To put Vermont behind me and spend the darkest New England months in Italy! To escape the unholy trinity of snow, sleet and freezing rain, to not fear for life and limb, and to walk anywhere without crampons on your shoes, that would be worth the money and even the discomfort of transatlantic air travel.

Visiting towns below the radar of international tourism is delightful. Although winter months in Umbria can be brisk and wet, the climate is still several orders of magnitude better than that of New England! It is sweater and windbreaker conditions but offers great walking of both city and country scapes. And , of course, it is Italy with real Italians and real Italian food!

Central Umbria is studded with hill towns characterized by steep passages and streets where old men and women struggle up and down, yoked with overstuffed plastic bags ..…a Via Dolorosa, at least once a day. Not shouldering the Cross, but laden with “pane, prosciutto and aqua minerale”.

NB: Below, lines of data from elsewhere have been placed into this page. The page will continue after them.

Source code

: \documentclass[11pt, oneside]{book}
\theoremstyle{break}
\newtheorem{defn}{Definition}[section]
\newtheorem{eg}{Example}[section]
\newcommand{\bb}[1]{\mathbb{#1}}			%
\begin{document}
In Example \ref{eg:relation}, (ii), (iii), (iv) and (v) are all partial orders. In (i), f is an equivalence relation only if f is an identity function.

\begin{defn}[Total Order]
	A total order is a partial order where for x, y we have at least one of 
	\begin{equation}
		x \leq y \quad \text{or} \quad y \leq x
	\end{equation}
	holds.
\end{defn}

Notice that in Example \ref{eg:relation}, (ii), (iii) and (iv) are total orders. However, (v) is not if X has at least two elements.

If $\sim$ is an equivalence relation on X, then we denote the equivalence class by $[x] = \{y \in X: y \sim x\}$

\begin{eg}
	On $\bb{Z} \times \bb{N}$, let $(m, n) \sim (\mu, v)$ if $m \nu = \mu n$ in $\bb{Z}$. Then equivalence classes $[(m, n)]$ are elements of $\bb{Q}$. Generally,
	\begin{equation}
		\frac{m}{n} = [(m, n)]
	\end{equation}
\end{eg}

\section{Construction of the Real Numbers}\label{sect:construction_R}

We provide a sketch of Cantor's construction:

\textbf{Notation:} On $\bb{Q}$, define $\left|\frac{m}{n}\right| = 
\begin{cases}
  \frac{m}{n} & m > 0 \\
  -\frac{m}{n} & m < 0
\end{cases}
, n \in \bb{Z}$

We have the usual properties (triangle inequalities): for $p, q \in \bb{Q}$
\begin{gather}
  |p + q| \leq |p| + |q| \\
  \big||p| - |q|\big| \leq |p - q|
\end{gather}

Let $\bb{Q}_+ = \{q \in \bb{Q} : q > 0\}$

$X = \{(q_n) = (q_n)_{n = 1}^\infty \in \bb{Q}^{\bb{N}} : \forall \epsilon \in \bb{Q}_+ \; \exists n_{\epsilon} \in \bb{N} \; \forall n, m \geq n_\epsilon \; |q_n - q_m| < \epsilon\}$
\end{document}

Even the smallest hilltown has more than a few churches and they all harbour frescoes. Many worthy of sustained admiration, some less so, but all demand more than a fleeting glance from you. The motifs range from naive to profound and the execution is masterful. No wonder this richness of church art, we are, after all, in the epicenter of European civilization of the late middle ages and the renaissance . The best fresco masters of the period were courted by town fathers and clerics eager to make theirs the most beautiful church of the region.

The backdrop for the biblical themes always reflect, not the Holy Land, but the local verdant geography. As if the painter has merely glanced out the window or maybe climbed the campanile to get a better view of the stage behind the Holy Family.

Most of these churches have easy opening hours and no admission fee, but you may have to drop a couple of Euros in the box to turn on the light. Five minute limit to avoid undue fading of the pigment in the plaster protected for nearly a millennium. Thus flipping the light on and off evokes the sense of a peep show although there is nothing tawdry about the the object of your interest. The time restraint also adds a little urgency and gravitas to the moment, a committed concentration to fully take in the specter in front of you, before the light disappears. Wonderful things are everywhere when you widen your view and deepen your focus.